**Material for the task**
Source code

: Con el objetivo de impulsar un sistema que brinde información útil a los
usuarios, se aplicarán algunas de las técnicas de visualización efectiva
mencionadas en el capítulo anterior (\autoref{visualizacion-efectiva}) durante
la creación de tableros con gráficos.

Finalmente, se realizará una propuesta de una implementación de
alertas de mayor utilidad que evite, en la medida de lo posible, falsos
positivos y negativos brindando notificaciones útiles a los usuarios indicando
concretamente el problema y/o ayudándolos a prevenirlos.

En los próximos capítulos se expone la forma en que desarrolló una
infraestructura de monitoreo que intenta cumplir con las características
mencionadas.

--

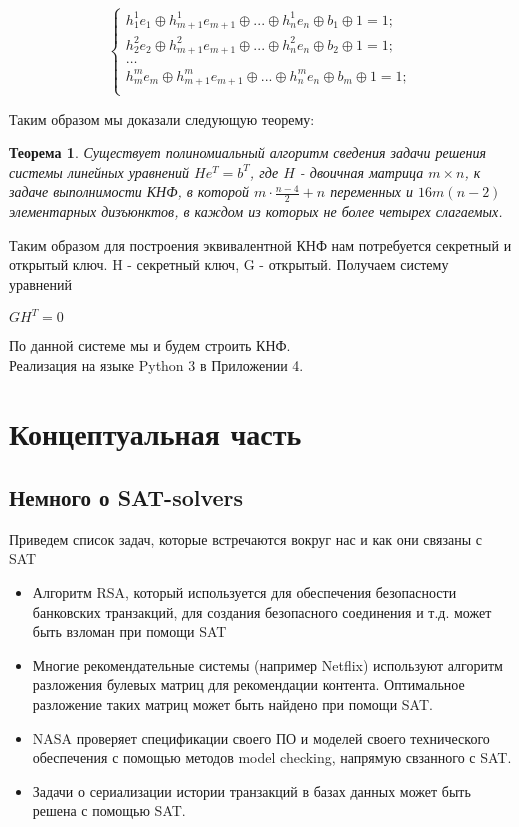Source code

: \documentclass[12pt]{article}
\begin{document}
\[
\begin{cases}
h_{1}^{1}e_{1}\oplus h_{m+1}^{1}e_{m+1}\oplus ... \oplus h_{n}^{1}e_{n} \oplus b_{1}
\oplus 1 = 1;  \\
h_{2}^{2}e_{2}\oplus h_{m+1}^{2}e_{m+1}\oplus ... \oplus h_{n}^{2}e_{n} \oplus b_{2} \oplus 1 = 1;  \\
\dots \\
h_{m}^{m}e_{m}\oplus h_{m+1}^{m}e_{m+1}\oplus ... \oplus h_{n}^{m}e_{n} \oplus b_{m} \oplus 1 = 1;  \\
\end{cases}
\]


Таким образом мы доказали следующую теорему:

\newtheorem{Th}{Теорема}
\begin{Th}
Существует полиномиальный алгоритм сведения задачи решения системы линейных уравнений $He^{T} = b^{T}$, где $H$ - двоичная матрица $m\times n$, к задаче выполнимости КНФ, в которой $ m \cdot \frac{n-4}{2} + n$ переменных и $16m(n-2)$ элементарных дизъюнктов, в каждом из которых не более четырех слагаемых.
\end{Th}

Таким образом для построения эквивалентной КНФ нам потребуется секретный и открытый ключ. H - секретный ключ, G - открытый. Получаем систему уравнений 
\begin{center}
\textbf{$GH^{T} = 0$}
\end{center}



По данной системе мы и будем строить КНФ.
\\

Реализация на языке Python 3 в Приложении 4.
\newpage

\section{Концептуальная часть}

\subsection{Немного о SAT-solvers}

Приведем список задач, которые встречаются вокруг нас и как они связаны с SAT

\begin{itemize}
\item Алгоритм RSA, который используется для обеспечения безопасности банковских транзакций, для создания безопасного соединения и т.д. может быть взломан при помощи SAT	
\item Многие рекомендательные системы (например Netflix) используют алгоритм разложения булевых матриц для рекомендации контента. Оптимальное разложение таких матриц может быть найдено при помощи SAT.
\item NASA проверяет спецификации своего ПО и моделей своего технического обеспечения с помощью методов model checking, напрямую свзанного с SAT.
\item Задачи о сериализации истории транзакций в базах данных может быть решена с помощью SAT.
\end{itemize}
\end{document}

**What is required**
Please return every line from the material above where the string "образом" occurs.

**Exercise solution**
Таким образом мы доказали следующую теорему:
Таким образом для построения эквивалентной КНФ нам потребуется секретный и открытый ключ. H - секретный ключ, G - открытый. Получаем систему уравнений 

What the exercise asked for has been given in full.